Acting Director for Tourism, Ralph Higgs, has declared that the TCI Tourist Board is now practically debt-free. The institution has managed to erase the $8 million deficit that has crippled its operations in previous years.

Higgs pointed out that vendors to whom outstanding balances were owed, have been paid. Higgs said the Board was forced to employ a series of austerity measures so as to restructure the entity, to reduce operational cost.

These changes included the downsizing of the Board’s overseas operations by relocating from what he described as huge and extravagant office spaces in Manhattan, New York and London, to more affordable home-based office spaces manned by respective area sales and marketing representatives.
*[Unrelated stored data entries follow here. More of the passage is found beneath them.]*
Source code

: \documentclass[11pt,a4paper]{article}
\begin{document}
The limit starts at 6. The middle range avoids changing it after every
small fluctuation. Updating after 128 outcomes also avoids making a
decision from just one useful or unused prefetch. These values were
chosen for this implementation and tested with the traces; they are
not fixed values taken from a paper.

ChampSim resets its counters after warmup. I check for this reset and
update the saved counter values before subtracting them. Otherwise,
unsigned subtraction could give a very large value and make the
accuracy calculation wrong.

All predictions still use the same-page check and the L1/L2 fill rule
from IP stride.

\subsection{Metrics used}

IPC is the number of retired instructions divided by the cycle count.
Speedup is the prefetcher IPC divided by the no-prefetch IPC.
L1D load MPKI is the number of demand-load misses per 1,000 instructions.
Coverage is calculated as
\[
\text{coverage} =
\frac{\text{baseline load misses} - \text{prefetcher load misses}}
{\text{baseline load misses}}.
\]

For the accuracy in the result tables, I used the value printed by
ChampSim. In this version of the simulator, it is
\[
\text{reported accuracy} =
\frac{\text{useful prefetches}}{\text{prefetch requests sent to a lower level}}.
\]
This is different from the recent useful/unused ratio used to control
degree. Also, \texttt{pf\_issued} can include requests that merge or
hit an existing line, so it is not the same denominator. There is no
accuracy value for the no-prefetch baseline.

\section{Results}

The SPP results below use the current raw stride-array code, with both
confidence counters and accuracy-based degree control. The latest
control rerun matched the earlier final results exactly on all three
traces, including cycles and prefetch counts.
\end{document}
Since the cuts, Higgs said the recurrent budgetary cost to operate the Tourist Board fell from a staggering $8 million between the fiscal year 2006/2007 to approximately $2.7 million in fiscal year 2009/2010 – more that 70 percent. He said that the budget figure is expected to hold steady over the fiscal year 2011/2012.
“This initiative has improved efficiency, cut cost and had no negative impact on outputs. The Board accepts that the home-based office operations may be an interim measure, but is essential to stabilize the Board’s overseas operation – a critical part of our tourism plan and future expanding markets,” Higgs said.

Higgs told the media that over the past 15 months, the TCI Tourist Board had been burnishing its image in the travel industry on a global scale, but more so in North America, where the majority of its business come from.

He noted that mutual relationships have been reestablished with a number of international media house as a result of the settlement of lawsuits taken out by those entities to which the Tourist Board was indebted.